Regenerative Potential of Perichondrium: A Tissue Engineering Perspective.

The clinical relevance of perichondrium was recognized more than a century ago. In children and adolescents, perichondrium is essential for the formation and growth of the cartilaginous part of craniofacial features and must be considered during reconstructive surgery in the head and neck area. Also in adults, perichondrium must be preserved during surgical intervention for adequate postoperative healing and cartilage maintenance. Furthermore, the regenerative function of perichondrium in the ribs enables the harvesting of the rib cartilage tissue for reconstruction of craniofacial features. With the advancement of tissue engineering, renewed attention has been focused on the perichondrium, because without this crucial tissue, the function of cartilage engineered for craniofacial reconstruction is incomplete and may not be suitable for long-term reconstructive goals. Furthermore, interest in the perichondrium was revived owing to its possible role as a microenvironment containing stem and progenitor cells. Here we will revisit seminal studies on the perichondrium and review the current literature to provide a holistic perspective on the importance of this tissue in the context of regenerative medicine. We will also highlight the functional significance of perichondrium for cartilage tissue engineering.
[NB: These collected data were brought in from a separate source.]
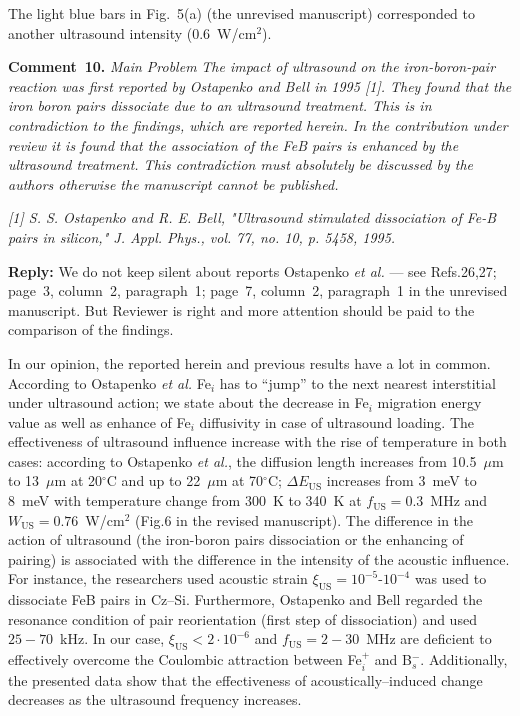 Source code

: \documentclass[sn-mathphys]{sn-jnl}
\begin{document}
The light blue bars in Fig.~5(a) (the unrevised manuscript) corresponded to another ultrasound intensity
(0.6~W/cm$^2$).

\vspace{1cm}
\noindent
\textcolor[rgb]{0.00,0.50,1.00}{\textbf{Comment~10.}}
\emph{Main Problem}
\emph{The impact of ultrasound on the iron-boron-pair reaction was first reported by Ostapenko and Bell in 1995 [1]. They found that the iron boron pairs dissociate due to an ultrasound treatment. This is in contradiction to the findings, which are reported herein. In the contribution under review it is found that the association of the FeB pairs is enhanced by the ultrasound treatment. This contradiction must absolutely be discussed by the authors otherwise the manuscript cannot be published.}

\emph{
[1] S. S. Ostapenko and R. E. Bell, "Ultrasound stimulated dissociation of Fe-B pairs in silicon," J. Appl. Phys., vol. 77, no. 10, p. 5458, 1995.
 }

\noindent
\textcolor[rgb]{0.51,0.00,0.00}{\textbf{Reply:}}
We do not keep silent about reports Ostapenko \emph{et al.} --- see Refs.26,27;
page~3, column~2, paragraph~1; page~7, column~2, paragraph~1 in the unrevised manuscript.
But Reviewer is right and more attention should be paid to the comparison of the findings.

In our opinion,
the reported herein and previous results have a lot in common.
According to Ostapenko \emph{et al.}\cite{Ostapenko1995SST}
Fe$_i$ has to ``jump'' to the next nearest interstitial under ultrasound action;
we state about the decrease in Fe$_i$ migration energy value
as well as enhance of Fe$_i$ diffusivity
in case of ultrasound loading.
The effectiveness of ultrasound influence increase with the rise of temperature in both cases:
according to Ostapenko \emph{et al.},\cite{Ostapenko1994APL,Ostapenko1995SST}
the diffusion length increases from 10.5~$\mu$m to 13~$\mu$m at 20$^\circ$C and up to
22~$\mu$m at 70$^\circ$C;
$\Delta E_\mathrm{US}$ increases from 3~meV to 8~meV with temperature change
from 300~K to 340~K at  $f_\mathrm{US}=0.3$~MHz and $W_\mathrm{US}=0.76$~W/cm$^2$
(Fig.6 in the revised manuscript).
The difference in the action of ultrasound
(the iron-boron pairs dissociation or the enhancing of pairing)
is associated with the difference in the intensity of the acoustic influence.
For instance, the researchers used acoustic strain $\xi_\mathrm{US}=10^{-5}$-$10^{-4}$
was used\cite{Ostapenko1995}
to dissociate FeB pairs in Cz--Si.
Furthermore,
Ostapenko and Bell\cite{Ostapenko1995} regarded the resonance condition of
pair reorientation (first step of dissociation) and used $25-70$~kHz.
In our case,  $\xi_\mathrm{US}<2\cdot10^{-6}$ and $f_\mathrm{US}=2-30$~MHz are deficient to effectively overcome the Coulombic attraction between Fe$_i^+$ and B$_s^-$.
Additionally, the presented data show that the effectiveness of acoustically--induced change
decreases as the ultrasound frequency increases.
\end{document}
Impact statement All adult cartilage tissues, with the exception of articular and fibrocartilage, are lined by a stratified tissue called the perichondrium. The perichondrium contributes to growth, structural stability, and regeneration and maintenance of the organ, but the cellular mechanisms underlying these processes are not well understood. This review provides a comprehensive summary of past and recent studies on perichondrium from the vantage point of tissue engineering and regenerative medicine. Of particular relevance is the evidence that perichondrium might contain chondrogenic progenitor cells. Cartilage tissue engineering holds great promise for novel treatments of craniofacial defects, and a better understanding of the function and structure of the perichondrium could contribute to improved therapies for head and neck reconstructive surgery and beyond.